DRAMA; 2hr 1min
STARRING: Joaquin Phoenix, Robert De Niro, Frances Conroy, Brett Cullen
In the opening shot of the express trip to Crazy Town that is filmmaker Todd Phillips’s Joker, failed clown Arthur Fleck (Phoenix, rail-thin and seemingly ravaged from within) sits in a social worker’s nondescript office. Laughing hysterically in uncomfortable close-up, his face is contorted with a conflicting mix of what looks to be grief, amusement and fury.
Uncontrollable laughter, it’s explained in the following, unpleasant scene, is a condition from which Arthur suffers. As freaky and grating as that repeated experience is, it’s the least of his horrendous worries, for the Crazy Town of Phillips’s and co-screenwriter Scott Silver’s blistering origin story is beleaguered, DC Comics Gotham City, home to a seething multitude of malcontents for whom Arthur will become the twisted patron saint.

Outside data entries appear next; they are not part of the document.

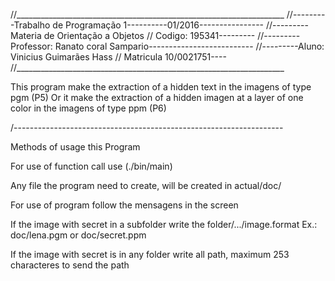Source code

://___________________________________________________________________
//---------Trabalho de Programação 1----------01/2016----------------
//---------Materia de Orientação a Objetos // Codigo: 195341---------
//---------Professor: Ranato coral Sampario--------------------------
//---------Aluno: Vinicius Guimarães Hass // Matricula 10/0021751----
//___________________________________________________________________

This program make the extraction of a hidden text in the imagens of type pgm (P5)
Or it make the extraction of a hidden imagen at a layer of one color in the imagens of type ppm (P6)

/-------------------------------------------------------------------

Methods of usage this Program

For use of function call use (./bin/main)

Any file the program need to create, will be created in actual/doc/

For use of program follow the mensagens in the screen

If the image with secret in a subfolder write the folder/.../image.format
Ex.: doc/lena.pgm or doc/secret.ppm

If the image with secret is in any folder write all path, maximum 253 characteres to send the path
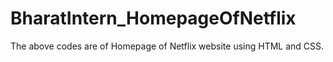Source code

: # BharatIntern_HomepageOfNetflix
The above codes are of Homepage of Netflix website using HTML and CSS.
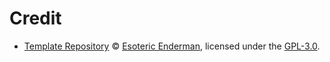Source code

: # Credit

- [Template Repository][template] &copy; [Esoteric Enderman][template-author], licensed under the [GPL-3.0][gpl-3.0].

<!-- Link aliases -->

<!-- Template -->

[template]: https://github.com/esoterictemplates/template
[template-version]: https://github.com/esoterictemplates/template/tree/3.0.0
[template-author]: https://enderman.dev

<!-- Licenses -->

[gpl-3.0]: ../LICENSE
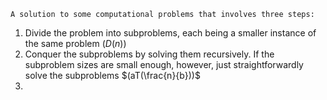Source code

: 	A solution to some computational problems that involves three steps:
1. Divide the problem into subproblems, each being a smaller instance of the same problem ($D(n)$)
2. Conquer the subproblems by solving them recursively. If the subproblem sizes are small enough, however, just straightforwardly solve the subproblems $(aT(\frac{n}{b}))$
3. 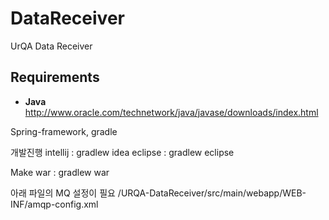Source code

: DataReceiver
============

UrQA Data Receiver


## Requirements
* **Java** http://www.oracle.com/technetwork/java/javase/downloads/index.html

Spring-framework, gradle


개발진행
intellij : gradlew idea
eclipse  : gradlew eclipse

Make war : gradlew war

아래 파일의 MQ 설정이 필요
/URQA-DataReceiver/src/main/webapp/WEB-INF/amqp-config.xml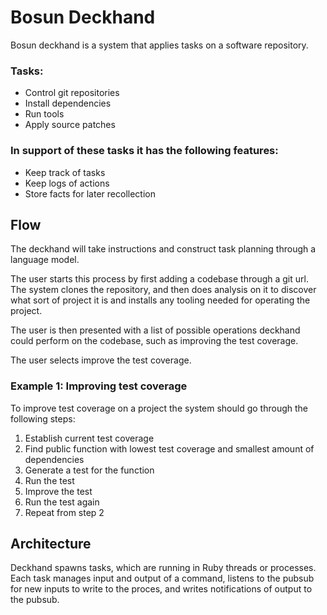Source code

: # Bosun Deckhand

Bosun deckhand is a system that applies tasks on a software repository.

### Tasks:

  - Control git repositories
  - Install dependencies
  - Run tools
  - Apply source patches

### In support of these tasks it has the following features:

  - Keep track of tasks
  - Keep logs of actions
  - Store facts for later recollection

## Flow

The deckhand will take instructions and construct task planning through a language model.

The user starts this process by first adding a codebase through a git url. The
system clones the repository, and then does analysis on it to discover what sort
of project it is and installs any tooling needed for operating the project.

The user is then presented with a list of possible operations deckhand could perform on the codebase, such as improving the test coverage.

The user selects improve the test coverage. 

### Example 1: Improving test coverage

To improve test coverage on a project the system should go through the following steps:

  1. Establish current test coverage
  2. Find public function with lowest test coverage and smallest amount of dependencies
  3. Generate a test for the function
  4. Run the test
  5. Improve the test
  6. Run the test again
  7. Repeat from step 2

## Architecture

Deckhand spawns tasks, which are running in Ruby threads or processes. Each
task manages input and output of a command, listens to the pubsub for new inputs to write to the proces, and writes notifications of output to the pubsub.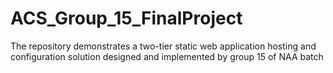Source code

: # ACS_Group_15_FinalProject
The repository demonstrates a two-tier static web application hosting and configuration solution designed and implemented by group 15 of NAA batch
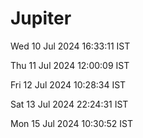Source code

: # Jupiter

Wed 10 Jul 2024 16:33:11 IST

Thu 11 Jul 2024 12:00:09 IST

Fri 12 Jul 2024 10:28:34 IST

Sat 13 Jul 2024 22:24:31 IST

Mon 15 Jul 2024 10:30:52 IST
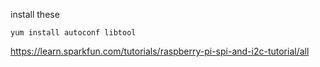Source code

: install these

    yum install autoconf libtool


https://learn.sparkfun.com/tutorials/raspberry-pi-spi-and-i2c-tutorial/all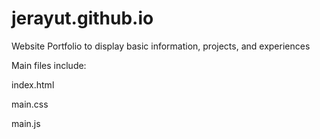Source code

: # jerayut.github.io

Website Portfolio to display basic information, projects, and experiences

Main files include:

index.html

main.css

main.js
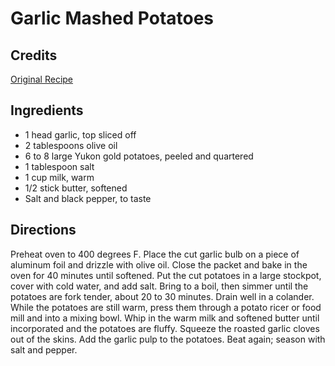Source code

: # Garlic Mashed Potatoes 

<!-- BEGIN content -->

## Credits

[Original Recipe](http://www.foodtv.com/foodtv/recipe/0,6255,16184,00.html "http://www.foodtv.com/foodtv/recipe/0,6255,16184,00.html")

## Ingredients

- 1 head garlic, top sliced off 
- 2 tablespoons olive oil 
- 6 to 8 large Yukon gold potatoes, peeled and quartered 
- 1 tablespoon salt
- 1 cup milk, warm 
- 1/2 stick butter, softened 
- Salt and black pepper, to taste

## Directions

Preheat oven to 400 degrees F. Place the cut garlic bulb on a piece of aluminum foil and drizzle with olive oil. Close the packet and bake in the oven for 40 minutes until softened. Put the cut potatoes in a large stockpot, cover with cold water, and add salt. Bring to a boil, then simmer until the potatoes are fork tender, about 20 to 30 minutes. Drain well in a colander. While the potatoes are still warm, press them through a potato ricer or food mill and into a mixing bowl. Whip in the warm milk and softened butter until incorporated and the potatoes are fluffy. Squeeze the roasted garlic cloves out of the skins. Add the garlic pulp to the potatoes. Beat again; season with salt and pepper.

<!-- Saved in parser cache with key mudabon_recipe:pcache:idhash:1330-0!1!0!0!!en!2 and timestamp 20071117184058 --><!-- END content -->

From his spat-out perspective, the world in which Arthur struggles to exist is malevolently ugly. He lives in a depressing apartment with his infirm mother, Penny (Conroy), enduring the sting of repeated humiliation on a regular basis, until—old, sad, inevitable story—he finally snaps. Meanwhile, as Arthur splinters into psychosis, fat cat Thomas Wayne (Cullen), Gotham mayoral candidate and father of Batman-to-be Bruce, is yet another thorn in his side. “I used to think my life was a tragedy,” Arthur concludes after absolutely everyone—revered tonight show host Murray Franklin (De Niro) included—has contrived to let him down. “But now I realise it’s a fucking comedy.”
Comedy, as Arthur himself later points out while losing it completely on TV, is a matter of individual taste. Hence his tragi-creepy clown persona as a weapon of destruction and a paltry shield. His Joker persona transports him to a profane illusion of glory. But the battle he’s fighting with years of abuse is scarred too deep to win.